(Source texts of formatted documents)
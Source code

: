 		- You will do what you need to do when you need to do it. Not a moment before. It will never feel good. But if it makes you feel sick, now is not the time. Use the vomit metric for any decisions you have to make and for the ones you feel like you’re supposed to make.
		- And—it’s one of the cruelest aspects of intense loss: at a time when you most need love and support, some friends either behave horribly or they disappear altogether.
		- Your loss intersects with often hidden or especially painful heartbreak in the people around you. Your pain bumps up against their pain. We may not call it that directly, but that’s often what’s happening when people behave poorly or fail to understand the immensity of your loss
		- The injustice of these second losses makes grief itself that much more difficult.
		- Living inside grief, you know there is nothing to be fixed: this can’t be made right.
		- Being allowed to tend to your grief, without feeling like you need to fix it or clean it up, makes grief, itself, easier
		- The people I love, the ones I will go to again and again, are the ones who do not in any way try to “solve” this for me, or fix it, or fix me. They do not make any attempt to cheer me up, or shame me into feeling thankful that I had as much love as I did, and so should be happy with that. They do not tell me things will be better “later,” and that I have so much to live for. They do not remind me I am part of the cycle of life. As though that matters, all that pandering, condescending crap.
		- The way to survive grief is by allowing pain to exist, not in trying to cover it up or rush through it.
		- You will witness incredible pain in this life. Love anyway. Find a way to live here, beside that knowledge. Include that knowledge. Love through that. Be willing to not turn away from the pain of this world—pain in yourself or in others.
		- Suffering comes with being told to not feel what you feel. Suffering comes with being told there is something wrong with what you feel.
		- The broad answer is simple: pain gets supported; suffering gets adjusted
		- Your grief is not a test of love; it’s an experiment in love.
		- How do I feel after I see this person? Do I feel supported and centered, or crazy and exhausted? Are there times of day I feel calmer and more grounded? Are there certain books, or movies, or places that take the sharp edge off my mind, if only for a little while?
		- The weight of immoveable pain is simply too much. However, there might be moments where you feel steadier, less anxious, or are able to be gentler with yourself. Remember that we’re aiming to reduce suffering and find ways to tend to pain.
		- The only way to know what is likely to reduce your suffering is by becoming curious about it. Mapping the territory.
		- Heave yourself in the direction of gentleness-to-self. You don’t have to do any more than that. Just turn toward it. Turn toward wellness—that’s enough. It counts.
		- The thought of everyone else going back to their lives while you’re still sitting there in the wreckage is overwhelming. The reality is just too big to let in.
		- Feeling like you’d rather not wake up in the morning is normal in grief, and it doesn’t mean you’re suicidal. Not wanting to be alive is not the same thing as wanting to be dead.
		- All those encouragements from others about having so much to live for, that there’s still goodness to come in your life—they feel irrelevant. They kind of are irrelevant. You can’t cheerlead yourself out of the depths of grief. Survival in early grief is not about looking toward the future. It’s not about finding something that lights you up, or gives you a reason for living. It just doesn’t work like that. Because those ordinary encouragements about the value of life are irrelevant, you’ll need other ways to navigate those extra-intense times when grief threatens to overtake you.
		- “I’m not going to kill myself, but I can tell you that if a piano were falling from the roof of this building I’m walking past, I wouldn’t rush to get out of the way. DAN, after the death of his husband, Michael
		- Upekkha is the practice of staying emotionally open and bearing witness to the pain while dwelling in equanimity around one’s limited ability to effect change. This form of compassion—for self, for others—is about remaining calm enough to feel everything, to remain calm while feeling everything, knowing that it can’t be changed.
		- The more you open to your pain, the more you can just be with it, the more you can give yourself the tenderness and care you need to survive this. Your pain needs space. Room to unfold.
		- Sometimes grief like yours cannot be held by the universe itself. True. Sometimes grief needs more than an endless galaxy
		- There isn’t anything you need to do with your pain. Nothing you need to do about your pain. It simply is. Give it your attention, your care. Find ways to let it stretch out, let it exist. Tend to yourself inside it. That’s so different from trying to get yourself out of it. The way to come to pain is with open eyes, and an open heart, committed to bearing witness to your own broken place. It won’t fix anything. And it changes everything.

* What you are asked to do
Copy from the entries above each line in which the string "only" can be found.

* Answer section
		- How do I feel after I see this person? Do I feel supported and centered, or crazy and exhausted? Are there times of day I feel calmer and more grounded? Are there certain books, or movies, or places that take the sharp edge off my mind, if only for a little while?
		- The only way to know what is likely to reduce your suffering is by becoming curious about it. Mapping the territory.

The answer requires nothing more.